Aqua Galon Palsu, Omset Sebulan Bisa Capai Rp 30 Juta

Aqua Galon Palsu, Omset Sebulan Bisa Capai Rp 30 Juta

264
Ilustrasi
Ilustrasi

BANTUL– Jajaran Reserse Kriminal Kepolisian Resor Bantul, membongkar praktik pemalsuan air mineral dalam galon merek ternama yang beroperasi di wilayah Kecamatan Gamping, Kabupaten Sleman.

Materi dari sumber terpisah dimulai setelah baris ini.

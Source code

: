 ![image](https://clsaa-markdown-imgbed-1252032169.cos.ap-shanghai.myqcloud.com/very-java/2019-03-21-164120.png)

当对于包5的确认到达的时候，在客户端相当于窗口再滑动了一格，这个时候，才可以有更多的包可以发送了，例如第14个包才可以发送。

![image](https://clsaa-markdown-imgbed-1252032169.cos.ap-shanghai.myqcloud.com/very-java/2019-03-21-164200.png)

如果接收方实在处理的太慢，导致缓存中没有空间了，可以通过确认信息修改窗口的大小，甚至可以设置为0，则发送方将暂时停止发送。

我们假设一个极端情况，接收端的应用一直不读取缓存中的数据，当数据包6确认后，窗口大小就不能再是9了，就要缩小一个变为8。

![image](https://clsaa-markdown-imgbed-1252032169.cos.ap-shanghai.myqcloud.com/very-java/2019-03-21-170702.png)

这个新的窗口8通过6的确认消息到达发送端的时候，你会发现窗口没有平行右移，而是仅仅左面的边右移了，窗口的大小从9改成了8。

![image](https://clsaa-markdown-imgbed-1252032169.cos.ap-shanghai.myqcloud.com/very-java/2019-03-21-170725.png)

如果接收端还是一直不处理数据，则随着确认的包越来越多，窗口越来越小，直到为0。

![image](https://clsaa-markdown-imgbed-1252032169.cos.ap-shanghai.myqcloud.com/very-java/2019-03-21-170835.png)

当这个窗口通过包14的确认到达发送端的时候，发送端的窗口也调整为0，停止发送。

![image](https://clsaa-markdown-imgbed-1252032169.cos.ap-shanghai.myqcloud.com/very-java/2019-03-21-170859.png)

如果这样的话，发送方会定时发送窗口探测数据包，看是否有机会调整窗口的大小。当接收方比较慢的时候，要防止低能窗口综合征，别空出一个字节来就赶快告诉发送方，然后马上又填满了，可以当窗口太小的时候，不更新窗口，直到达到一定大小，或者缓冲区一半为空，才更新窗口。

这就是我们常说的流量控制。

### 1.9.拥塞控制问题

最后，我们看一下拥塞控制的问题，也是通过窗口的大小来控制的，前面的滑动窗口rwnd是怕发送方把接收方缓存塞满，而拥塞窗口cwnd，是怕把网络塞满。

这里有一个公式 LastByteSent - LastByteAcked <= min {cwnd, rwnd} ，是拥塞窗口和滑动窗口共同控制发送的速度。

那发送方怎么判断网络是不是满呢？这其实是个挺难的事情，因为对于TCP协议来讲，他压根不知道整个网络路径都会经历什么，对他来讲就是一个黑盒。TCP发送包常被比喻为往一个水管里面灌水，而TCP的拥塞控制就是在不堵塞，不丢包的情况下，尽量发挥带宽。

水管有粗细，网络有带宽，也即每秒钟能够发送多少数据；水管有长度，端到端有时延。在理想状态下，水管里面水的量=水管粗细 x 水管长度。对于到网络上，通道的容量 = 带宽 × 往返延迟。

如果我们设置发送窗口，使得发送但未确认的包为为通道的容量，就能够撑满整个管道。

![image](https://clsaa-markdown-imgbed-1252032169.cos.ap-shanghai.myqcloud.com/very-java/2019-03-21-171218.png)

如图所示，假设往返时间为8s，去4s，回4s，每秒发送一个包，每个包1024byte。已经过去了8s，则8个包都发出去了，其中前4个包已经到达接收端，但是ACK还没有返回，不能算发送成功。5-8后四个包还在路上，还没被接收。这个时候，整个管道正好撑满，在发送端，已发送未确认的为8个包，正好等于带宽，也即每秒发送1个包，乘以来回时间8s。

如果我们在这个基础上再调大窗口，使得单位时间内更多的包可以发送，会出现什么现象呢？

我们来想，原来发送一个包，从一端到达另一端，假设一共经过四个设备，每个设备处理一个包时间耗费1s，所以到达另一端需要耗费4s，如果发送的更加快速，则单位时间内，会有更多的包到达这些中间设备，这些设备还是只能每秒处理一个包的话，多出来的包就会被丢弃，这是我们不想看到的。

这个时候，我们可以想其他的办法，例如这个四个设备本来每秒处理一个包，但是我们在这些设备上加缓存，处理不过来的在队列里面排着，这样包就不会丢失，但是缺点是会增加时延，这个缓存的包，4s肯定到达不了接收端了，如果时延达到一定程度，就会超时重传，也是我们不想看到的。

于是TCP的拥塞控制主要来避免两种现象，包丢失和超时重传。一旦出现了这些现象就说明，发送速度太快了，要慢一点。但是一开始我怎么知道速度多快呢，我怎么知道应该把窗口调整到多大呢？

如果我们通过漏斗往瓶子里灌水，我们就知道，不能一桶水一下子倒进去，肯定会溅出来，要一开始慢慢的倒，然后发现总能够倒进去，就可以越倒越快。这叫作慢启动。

Omzet pemalsuan air itu sebulan bisa mencapai Rp 30 juta.

“Terungkapnya pemalsuan air mineral galon itu bermula dari informasi masyarakat yang merasa air mineral yang dibeli ada kejanggalan,” kata Kasat Reskrim Polres Bantul, AKP Anggaito Hadi Prabowo saat jumpa pers pengungkapan kasus itu di Polres Bantul, Sabtu (13/8).

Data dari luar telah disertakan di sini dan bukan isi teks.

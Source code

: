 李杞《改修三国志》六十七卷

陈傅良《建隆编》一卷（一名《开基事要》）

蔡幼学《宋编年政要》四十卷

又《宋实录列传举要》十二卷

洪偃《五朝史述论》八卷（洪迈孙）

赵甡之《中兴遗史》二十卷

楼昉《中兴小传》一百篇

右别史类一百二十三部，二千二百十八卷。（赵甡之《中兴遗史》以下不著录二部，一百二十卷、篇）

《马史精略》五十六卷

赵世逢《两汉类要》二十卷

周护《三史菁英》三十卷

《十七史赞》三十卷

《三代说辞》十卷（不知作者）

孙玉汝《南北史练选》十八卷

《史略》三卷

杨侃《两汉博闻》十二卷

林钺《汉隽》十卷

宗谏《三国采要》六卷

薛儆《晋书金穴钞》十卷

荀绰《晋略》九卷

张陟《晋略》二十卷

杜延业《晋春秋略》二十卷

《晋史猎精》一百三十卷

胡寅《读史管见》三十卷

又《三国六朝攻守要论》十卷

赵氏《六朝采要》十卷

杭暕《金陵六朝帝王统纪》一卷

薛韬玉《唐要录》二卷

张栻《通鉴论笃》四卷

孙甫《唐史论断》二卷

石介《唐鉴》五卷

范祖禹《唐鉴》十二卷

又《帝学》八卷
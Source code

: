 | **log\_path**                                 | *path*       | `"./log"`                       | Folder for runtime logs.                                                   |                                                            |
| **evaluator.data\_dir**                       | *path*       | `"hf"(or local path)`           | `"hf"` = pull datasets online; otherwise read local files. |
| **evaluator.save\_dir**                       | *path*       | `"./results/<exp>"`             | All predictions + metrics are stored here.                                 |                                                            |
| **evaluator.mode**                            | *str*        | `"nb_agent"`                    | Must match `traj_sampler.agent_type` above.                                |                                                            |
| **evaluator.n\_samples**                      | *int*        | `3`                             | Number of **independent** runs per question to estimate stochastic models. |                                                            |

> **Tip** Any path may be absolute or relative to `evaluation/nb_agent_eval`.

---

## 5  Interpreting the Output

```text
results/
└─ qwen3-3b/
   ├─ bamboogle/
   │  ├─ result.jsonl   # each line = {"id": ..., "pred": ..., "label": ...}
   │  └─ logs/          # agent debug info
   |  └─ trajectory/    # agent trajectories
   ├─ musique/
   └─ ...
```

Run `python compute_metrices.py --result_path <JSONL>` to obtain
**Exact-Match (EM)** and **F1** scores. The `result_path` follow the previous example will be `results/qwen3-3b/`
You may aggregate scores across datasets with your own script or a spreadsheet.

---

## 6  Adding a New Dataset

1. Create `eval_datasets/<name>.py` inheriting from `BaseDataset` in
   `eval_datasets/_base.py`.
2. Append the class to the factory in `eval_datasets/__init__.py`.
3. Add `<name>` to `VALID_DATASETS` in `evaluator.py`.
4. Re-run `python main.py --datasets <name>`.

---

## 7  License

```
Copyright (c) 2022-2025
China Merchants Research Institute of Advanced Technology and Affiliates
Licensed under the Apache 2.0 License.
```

Menurut dia, rumah produksi air mineral galon palsu di wilayah Sleman itu terungkap pada Kamis (11/8) setelah jajaran Reskrim Polres Bantul menggerebek lokasi pemalsuan minuman kemasan bermerek “aqua” serta menangkap tiga tersangka yang terlibat.

Sebelum mengungkap kasus pemalsuan dan menangkap tiga tersangka itu, Polres Bantul telah melakukan penyelidikan dan penelusuran di lapangan selama hampir satu bulan atau sejak pertengahan Juli 2016 sejak laporan masyarakat yang dirugikan itu.

Dari hasil pemeriksaan, pelaku mengaku sudah sekitar dua tahun beraksi dengan penjualan per hari sekitar 50 sampai 100 galon.

Anggaito mengatakan, karena pemalsuan air mineral telah beroperasi selama dua tahun sebelum terungkap, maka diperkirakan sudah ribuan air galon palsu yang terdistribusikan ke berbagai wilayah termasuk di Bantul dan Kabupaten Kulon Progo.

Ia mengatakan setiap galon berisi air mineral palsu tersebut didistribusikan ke toko kelontong maupun warung-warung dengan harga Rp16.000 per galon, atau sama dengan harga jual air mineral asli sehingga tidak ada kecurigaan.

” Untuk omzetnya kalau dirata-rata bisa mencapai Rp 15 juta sampai Rp 30 juta per bulan,” kata dia.

AKP Anggaito mengatakan, dari hasil pengungkapan tersebut, polisi mengamankan 20 galon merek aqua berisi air mineral palsu siap edar, dan 13 galon kosong, serta sebuah mobil yang digunakan untuk mendistribusikan ke berbagai warung-warung warga.
Ia menjelaskan air mineral palsu itu diambil langsung dari air sumur dengan pompa air dan selang, untuk kemudian galon ditutup dengan tutup bekas yang sudah direkondisi.

“Sekilas memang terlihat sama, namun akan terlihat beda pada bagian tutupnya, karena terlihat bekas terbakar kena soldir,” katanya.
Kasatreskrim Anggaito mengatakan, ketiga tersangka akan dijerat dalam pasal KUHP tentang mengedarkan makanan dan minuman palsu secara sengaja dengan ancaman pidana kurungan selama empat tahun.